Datamining the ‘open’ Internet: Studying digital writing with Web scraping

Information and technology in the arts and humanities, Symposium on; Black, Michael L.

doi:10.6084/m9.figshare.5071822.v1

black - dataming the open internet.pptx (2.94 MB)

Datamining the ‘open’ Internet: Studying digital writing with Web scraping

presentation

posted on 2017-06-03, 20:43 authored by Symposium on Information and technology in the arts and humanitiesSymposium on Information and technology in the arts and humanities, Black, Michael L.

In this presentation, I will discuss some of the methodological challenges involved in using web scraping to study Internet writing practices. Compared to smaller-scale case studies of computers and writing or the API-driven research of social media, web scraping relies on data that is largely unstructured and in many cases also incomplete. While the process of pulling a data object from the web is relatively simple, gathering entire sites or ecosystems and organizing the derived data is a complicated process. The highly-structured nature of the web offers a good starting point for organizing scraped data, but metadata like dates and authorship that are often crucial to digital humanities research questions are not a part of web structures.

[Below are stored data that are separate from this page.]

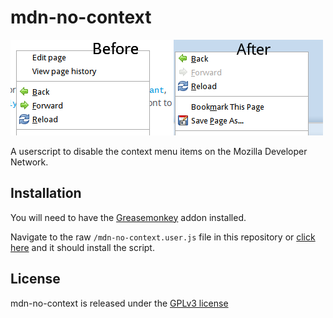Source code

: mdn-no-context
==============

![mdn-no-context screenshot](https://github.com/stuartdb/mdn-no-context/raw/master/img/readme.png)

A userscript to disable the context menu items on the Mozilla Developer Network.

Installation
---------

You will need to have the [Greasemonkey](https://addons.mozilla.org/en-US/firefox/addon/greasemonkey/) addon installed.

Navigate to the raw ```/mdn-no-context.user.js``` file in this repository or [click here](https://github.com/stuartdb/mdn-no-context/raw/master/mdn-no-context.user.js) and it should install the script.

License
-------

mdn-no-context is released under the [GPLv3 license](https://www.gnu.org/licenses/gpl.html)
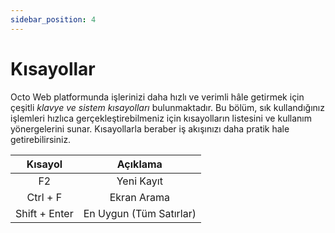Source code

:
 ```yaml
---
sidebar_position: 4
---
```


# Kısayollar

Octo Web platformunda işlerinizi daha hızlı ve verimli hâle getirmek için çeşitli *klavye ve sistem kısayolları* bulunmaktadır. Bu bölüm, sık kullandığınız işlemleri hızlıca gerçekleştirebilmeniz için kısayolların listesini ve kullanım yönergelerini sunar. Kısayollarla beraber iş akışınızı daha pratik hale getirebilirsiniz.

| Kısayol    | Açıklama |
| :--------: | :-------: |
| F2 | Yeni Kayıt     |
| Ctrl + F | Ekran Arama     |
| Shift + Enter  | En Uygun (Tüm Satırlar)    |

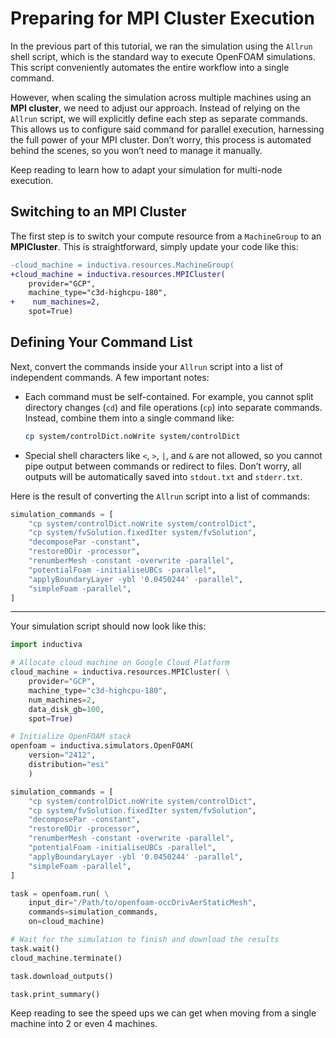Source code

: # Preparing for MPI Cluster Execution

In the previous part of this tutorial, we ran the simulation using the `Allrun`
shell script, which is the standard way to execute OpenFOAM simulations. This
script conveniently automates the entire workflow into a single command.

However, when scaling the simulation across multiple machines using an **MPI cluster**,
we need to adjust our approach. Instead of relying on the `Allrun` script, we
will explicitly define each step as separate commands. This allows us to
configure said command for parallel execution, harnessing the full power of your
MPI cluster. Don’t worry, this process is automated behind the scenes, so you
won’t need to manage it manually.

Keep reading to learn how to adapt your simulation for multi-node execution.

## Switching to an MPI Cluster

The first step is to switch your compute resource from a `MachineGroup` to an
**MPICluster**. This is straightforward, simply update your code like this:

```diff
-cloud_machine = inductiva.resources.MachineGroup(
+cloud_machine = inductiva.resources.MPICluster(
    provider="GCP",
    machine_type="c3d-highcpu-180",
+    num_machines=2,
    spot=True)
```

## Defining Your Command List

Next, convert the commands inside your `Allrun` script into a list of
independent commands. A few important notes:

* Each command must be self-contained. For example, you cannot split directory changes (`cd`) and file operations (`cp`) into separate commands. Instead, combine them into a single command like:

  ```bash
  cp system/controlDict.noWrite system/controlDict
  ```

* Special shell characters like `<`, `>`, `|`, and `&` are not allowed, so you cannot pipe output between commands or redirect to files. Don’t worry, all outputs will be automatically saved into `stdout.txt` and `stderr.txt`.

Here is the result of converting the `Allrun` script into a list of commands:

```python
simulation_commands = [
    "cp system/controlDict.noWrite system/controlDict",
    "cp system/fvSolution.fixedIter system/fvSolution",
    "decomposePar -constant",
    "restore0Dir -processor",
    "renumberMesh -constant -overwrite -parallel",
    "potentialFoam -initialiseUBCs -parallel",
    "applyBoundaryLayer -ybl '0.0450244' -parallel",
    "simpleFoam -parallel",
]
```

---

Your simulation script should now look like this:

```python
import inductiva

# Allocate cloud machine on Google Cloud Platform
cloud_machine = inductiva.resources.MPICluster( \
    provider="GCP",
    machine_type="c3d-highcpu-180",
    num_machines=2,
    data_disk_gb=100,
    spot=True)

# Initialize OpenFOAM stack
openfoam = inductiva.simulators.OpenFOAM(
    version="2412",
    distribution="esi"
    )

simulation_commands = [
    "cp system/controlDict.noWrite system/controlDict",
    "cp system/fvSolution.fixedIter system/fvSolution",
    "decomposePar -constant",
    "restore0Dir -processor",
    "renumberMesh -constant -overwrite -parallel",
    "potentialFoam -initialiseUBCs -parallel",
    "applyBoundaryLayer -ybl '0.0450244' -parallel",
    "simpleFoam -parallel",
]

task = openfoam.run( \
    input_dir="/Path/to/openfoam-occDrivAerStaticMesh",
    commands=simulation_commands,
    on=cloud_machine)

# Wait for the simulation to finish and download the results
task.wait()
cloud_machine.terminate()

task.download_outputs()

task.print_summary()
```

Keep reading to see the speed ups we can get when moving from a single machine into
2 or even 4 machines.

In some cases, it is possible to derive metadata from the scraped pages themselves but in other instances web archives can be leveraged to approximate necessary metadata. Preparing web data for analysis also requires acute awareness of the stylistic norms specific to the era of design scraped pages and, in more modern websites, the particular quirks of the content management systems that hosted the scraped pages. To complicate matters further, there are in addition to technical challenges also several legal and ethical considerations involved in web scraping that researchers must incorporate into their workflows. While the web is in a sense more "open" than many of the large archives that digital humanists use to study historical texts, researchers engaging in web scraping projects must take care to distinguish their own data gathering algorithms from corporate white and black hat bots.